Question: Why is it better to eat locally grown foods?

Nina Planck:  Well my main reason for eating local food is that local food tastes better.  There are lots of side benefits to you, the ecology and the farmer from eating local food. But the fact remains that some foods don’t travel well.  Peaches are one.  Fresh milk that hasn’t been homogenized and hasn’t been ultra-pasteurized is another.  Again, these are foods that spoil.  In the case of the peach it must be picked ripe for the sugars even to be developed and for it to taste good and a ripe peach bruises.  In the case of milk it’s because milk is a highly perishable food and it either has to be made into cheese or yogurt.  Cheese has been called milk’s leap into immortality.  Or it has to be consumed or fed to the pigs.  So we find the beautiful thing about preserving foods in traditional cultures is that when you preserve foods in traditional manner… in a traditional manner, the nutrients and the flavor are enhanced and when the industrial food guys go about preserving foods they remove perishable nutrients and reduce the flavor only to prolong the shelf life. So if we come back to local foods for a minute we should eat the foods that spoil and perish locally because they’ll taste better and be in peak condition and then we should be preserving them in a traditional manner, so that we have, say, pickles and tomato sauce from our region in the dead of winter.  And there a great tradition of preserving the local harvest is fermentation of all kinds and you do find that cultured, fermented,soured, pickled foods are common across all cultures because they had to eat in the wintertime. 

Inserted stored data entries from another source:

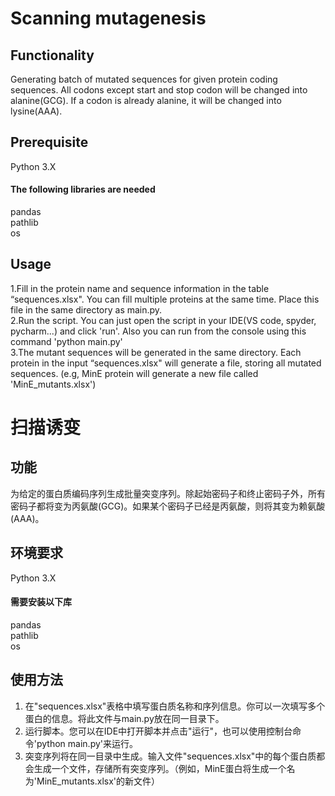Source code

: # Scanning mutagenesis 

## Functionality
Generating batch of mutated sequences for given protein coding sequences. All codons except start and stop codon will be changed into alanine(GCG). If a codon is already alanine, it will be changed into lysine(AAA). 

## Prerequisite
Python 3.X  

#### The following libraries are needed
pandas  
pathlib  
os
## Usage
1.Fill in the protein name and sequence information in the table “sequences.xlsx". You can fill multiple proteins at the same time. Place this file in the same directory as main.py.  
2.Run the script. You can just open the script in your IDE(VS code, spyder, pycharm...) and click 'run'. Also you can run from the console using this command 'python main.py'  
3.The mutant sequences will be generated in the same directory. Each protein in the input “sequences.xlsx" will generate a file, storing all mutated sequences. (e.g, MinE protein will generate a new file called 'MinE_mutants.xlsx')


# 扫描诱变

## 功能
为给定的蛋白质编码序列生成批量突变序列。除起始密码子和终止密码子外，所有密码子都将变为丙氨酸(GCG)。如果某个密码子已经是丙氨酸，则将其变为赖氨酸(AAA)。

## 环境要求
Python 3.X

#### 需要安装以下库
pandas  
pathlib  
os

## 使用方法
1. 在"sequences.xlsx"表格中填写蛋白质名称和序列信息。你可以一次填写多个蛋白的信息。将此文件与main.py放在同一目录下。  
2. 运行脚本。您可以在IDE中打开脚本并点击"运行"，也可以使用控制台命令'python main.py'来运行。  
3. 突变序列将在同一目录中生成。输入文件"sequences.xlsx"中的每个蛋白质都会生成一个文件，存储所有突变序列。（例如，MinE蛋白将生成一个名为'MinE_mutants.xlsx'的新文件）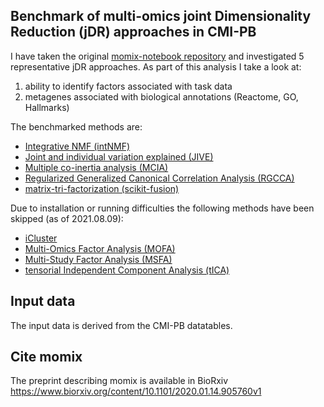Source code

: ## Benchmark of multi-omics joint Dimensionality Reduction (jDR) approaches in CMI-PB
I have taken the original [momix-notebook repository](https://github.com/ComputationalSystemsBiology/momix-notebook)
and investigated 5 representative jDR approaches. As part of this analysis I take a look at: 
1. ability to identify factors associated with task data  
2. metagenes associated with biological annotations (Reactome, GO, Hallmarks)
 
The benchmarked methods are:
* [Integrative NMF (intNMF)](https://cran.r-project.org/web/packages/IntNMF/index.html) 
* [Joint and individual variation explained (JIVE)](https://cran.r-project.org/web/packages/r.jive/index.html) 
* [Multiple co-inertia analysis (MCIA)](https://bioconductor.org/packages/release/bioc/html/omicade4.html) 
* [Regularized Generalized Canonical Correlation Analysis (RGCCA)](https://cran.r-project.org/web/packages/RGCCA/index.html) 
* [matrix-tri-factorization (scikit-fusion)](https://github.com/marinkaz/scikit-fusion) 

Due to installation or running difficulties the following methods have been skipped (as of 2021.08.09):
* [iCluster](https://cran.r-project.org/web/packages/iCluster/index.html)
* [Multi-Omics Factor Analysis (MOFA)](https://github.com/bioFAM/MOFA)
* [Multi-Study Factor Analysis (MSFA)](https://github.com/rdevito/MSFA) 
* [tensorial Independent Component Analysis (tICA)](https://genomebiology.biomedcentral.com/articles/10.1186/s13059-018-1455-8)

## Input data

The input data is derived from the CMI-PB datatables.

##  Cite momix
The preprint describing momix is available in BioRxiv
https://www.biorxiv.org/content/10.1101/2020.01.14.905760v1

Now if you want to eat local food for reasons other than your own health and pleasure, there are many…  If you eat the view you’re able to preserve the view.  If you eat heritage breeds, which don’t thrive in industrial production methods then you preserve the biodiversity and genetics of all these rare animals, yes, by eating them.  The same goes for the diversity of crops from fruit and vegetable farmers. And we of course reduce food miles and our carbon footprint by eating locally.